Ensemble methods and why they are most preferred among Machine Learning practitioners.

Shafil Ahamed
AlmaBetter
Published in
7 min readAug 26, 2021
source: https://freedesignfile.com/219961-dense-forest-landscape-vector-material/

INTRODUCTION

One of the major disadvantage a tree based algorithm face is its tendency to overfit the data points.

  1. The Decision tree tends to split on the features that are most important for the model and features that hold slightly less value are left as it is.
  2. Allowing a decision tree to split till a granular degree, is a prime behavior of this model that makes it prone to learning every point extremely well — to the point of perfect classification on a training set — ie: overfitting.

Now before getting into how Ensembling technique overcomes this drawback of Decision Tree, let us first define what are these Emsembling techniques.

Ensemble techniques are meta algorithms that combine several machine learning techniques into one supervised model in order to decrease variance through bagging, bias through boosting, or improve predictions through stacking.

Ensemble methods can be divided into two Sub-categories:

  • Sequential ensemble methods are a way in which data is trained on multiple weak learners(stumps) sequentially and the input of each successive learner is the residual of previous learner.(e.g. AdaBoost,CatBoost,GBM).
    The overall performance can also be boosted by weighing previously mislabeled examples with higher weight.
  • Parallel ensemble methods where multiple weak learners work in parallel to come to a strong prediction either by taking average or by voting classifiers.(e.g. Random Forest).
    The basic motivation of parallel methods is that the error can be reduced dramatically by averaging.

Why are Ensembling methods so popular:

  • Performance: An ensemble can make better predictions and achieve better performance than any single base model.
  • Robustness: An ensemble reduces the variance of the predictions and model performance.
  • Stability:We use Bagging when there is low bias — high variance and we use boosting when there is high bias — low variance.

Bagging

source : https://corporatefinanceinstitute.com/resources/knowledge/other/bagging-bootstrap-aggregation/

Bagging, also known as bootstrap aggregation, is an ensemble technique that is often used to reduce variance within a dataset.
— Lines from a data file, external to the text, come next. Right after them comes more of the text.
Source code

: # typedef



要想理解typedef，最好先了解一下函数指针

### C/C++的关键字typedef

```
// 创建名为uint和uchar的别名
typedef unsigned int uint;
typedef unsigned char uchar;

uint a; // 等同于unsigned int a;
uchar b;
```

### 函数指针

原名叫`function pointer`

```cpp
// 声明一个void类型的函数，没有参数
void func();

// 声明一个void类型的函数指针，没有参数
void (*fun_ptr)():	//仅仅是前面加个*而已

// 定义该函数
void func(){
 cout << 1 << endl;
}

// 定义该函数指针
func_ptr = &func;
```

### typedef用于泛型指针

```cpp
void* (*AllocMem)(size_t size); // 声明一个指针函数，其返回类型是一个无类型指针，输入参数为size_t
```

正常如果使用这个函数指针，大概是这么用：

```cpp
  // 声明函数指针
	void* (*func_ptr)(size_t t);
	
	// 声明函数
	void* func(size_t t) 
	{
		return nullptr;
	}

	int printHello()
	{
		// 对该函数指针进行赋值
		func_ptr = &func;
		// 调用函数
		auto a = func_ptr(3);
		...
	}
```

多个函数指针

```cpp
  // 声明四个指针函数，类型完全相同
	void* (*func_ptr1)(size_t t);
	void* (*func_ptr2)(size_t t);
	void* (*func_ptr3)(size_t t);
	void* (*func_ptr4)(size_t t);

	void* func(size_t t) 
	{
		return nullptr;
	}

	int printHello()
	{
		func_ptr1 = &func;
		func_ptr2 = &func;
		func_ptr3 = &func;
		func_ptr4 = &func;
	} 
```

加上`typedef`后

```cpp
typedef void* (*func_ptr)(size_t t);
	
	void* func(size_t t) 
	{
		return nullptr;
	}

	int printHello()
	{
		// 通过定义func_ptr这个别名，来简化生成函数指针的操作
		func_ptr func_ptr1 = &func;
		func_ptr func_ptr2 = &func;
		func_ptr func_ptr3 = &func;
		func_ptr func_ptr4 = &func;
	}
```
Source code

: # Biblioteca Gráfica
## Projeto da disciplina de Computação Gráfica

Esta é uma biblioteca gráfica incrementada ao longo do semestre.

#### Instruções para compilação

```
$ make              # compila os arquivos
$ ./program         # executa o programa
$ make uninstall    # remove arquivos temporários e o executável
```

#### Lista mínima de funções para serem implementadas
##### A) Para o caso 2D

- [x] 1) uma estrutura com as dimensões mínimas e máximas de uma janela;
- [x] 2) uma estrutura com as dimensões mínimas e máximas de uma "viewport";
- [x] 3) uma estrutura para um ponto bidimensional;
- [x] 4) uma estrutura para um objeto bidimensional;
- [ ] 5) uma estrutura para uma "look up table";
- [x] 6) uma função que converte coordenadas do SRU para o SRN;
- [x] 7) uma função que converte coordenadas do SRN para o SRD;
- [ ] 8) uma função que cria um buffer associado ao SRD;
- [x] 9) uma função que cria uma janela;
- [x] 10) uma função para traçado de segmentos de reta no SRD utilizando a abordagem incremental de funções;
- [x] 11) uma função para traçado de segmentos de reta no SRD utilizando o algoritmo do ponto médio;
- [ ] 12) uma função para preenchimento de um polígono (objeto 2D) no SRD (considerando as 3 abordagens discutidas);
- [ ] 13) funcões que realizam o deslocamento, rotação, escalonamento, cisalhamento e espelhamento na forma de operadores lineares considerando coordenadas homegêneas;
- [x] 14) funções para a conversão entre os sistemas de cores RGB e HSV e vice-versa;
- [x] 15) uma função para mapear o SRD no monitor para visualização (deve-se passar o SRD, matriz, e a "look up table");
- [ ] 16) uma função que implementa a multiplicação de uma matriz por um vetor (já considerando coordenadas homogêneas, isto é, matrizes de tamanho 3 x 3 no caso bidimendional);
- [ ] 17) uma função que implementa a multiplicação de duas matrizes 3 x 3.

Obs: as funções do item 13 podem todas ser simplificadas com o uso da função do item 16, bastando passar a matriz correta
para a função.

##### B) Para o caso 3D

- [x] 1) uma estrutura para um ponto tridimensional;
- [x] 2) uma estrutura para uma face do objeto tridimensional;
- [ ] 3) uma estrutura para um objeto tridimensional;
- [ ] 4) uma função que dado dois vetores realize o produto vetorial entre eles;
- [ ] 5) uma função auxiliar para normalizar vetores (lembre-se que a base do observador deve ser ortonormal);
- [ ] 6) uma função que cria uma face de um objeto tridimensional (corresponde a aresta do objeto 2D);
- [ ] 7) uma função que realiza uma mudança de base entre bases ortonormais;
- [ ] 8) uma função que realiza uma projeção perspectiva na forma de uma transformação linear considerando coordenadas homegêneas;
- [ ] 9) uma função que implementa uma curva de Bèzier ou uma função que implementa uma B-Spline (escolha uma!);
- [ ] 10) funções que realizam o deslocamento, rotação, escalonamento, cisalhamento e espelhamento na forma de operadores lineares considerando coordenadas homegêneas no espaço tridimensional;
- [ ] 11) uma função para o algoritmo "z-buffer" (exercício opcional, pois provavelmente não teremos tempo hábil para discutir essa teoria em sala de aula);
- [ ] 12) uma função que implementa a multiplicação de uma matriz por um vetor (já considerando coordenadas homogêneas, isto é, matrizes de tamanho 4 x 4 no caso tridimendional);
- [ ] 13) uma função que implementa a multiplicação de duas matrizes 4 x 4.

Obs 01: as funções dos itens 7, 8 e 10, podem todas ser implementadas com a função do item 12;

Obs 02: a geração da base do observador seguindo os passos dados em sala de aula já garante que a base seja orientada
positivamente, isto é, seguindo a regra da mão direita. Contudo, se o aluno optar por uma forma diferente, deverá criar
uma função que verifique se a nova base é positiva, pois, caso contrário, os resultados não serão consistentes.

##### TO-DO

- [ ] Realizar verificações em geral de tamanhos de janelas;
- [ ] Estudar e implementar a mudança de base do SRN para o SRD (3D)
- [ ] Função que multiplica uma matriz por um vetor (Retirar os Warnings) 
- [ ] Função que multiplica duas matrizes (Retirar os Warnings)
The technique is useful for both regression and classification method.Bagging is used with multiple decision trees, where it raises the stability of models by improving accuracy and reducing variance, which eliminates the problem of overfitting.Let us understand this with most common bagging algorithm called Random Forest.

Random Forest takes its name in a quite literal sense. Like a forest consists of multiple trees, similarly, the Raondom forest algorithm uses multiple decision trees in a bagging fashion.This in turn reduces the variance by taking an average of the predicted values of all the trees.

Bagging has two subcategories Bootstrap and Aggregation.

Bootstrap is a sampling method that works on a principle of sampling with replacement. Let's say we have M rows and N features. We will sample out some data which has m rows and n features, given M>m and N>n. After sampling out we replace the space created in the original data with the same values, we do this to completely randomize our sample.We get large number of such samples and feed them to individual decision trees.Another advantage of sampling is that all features get equal opportunity to get split upon in a decision tree.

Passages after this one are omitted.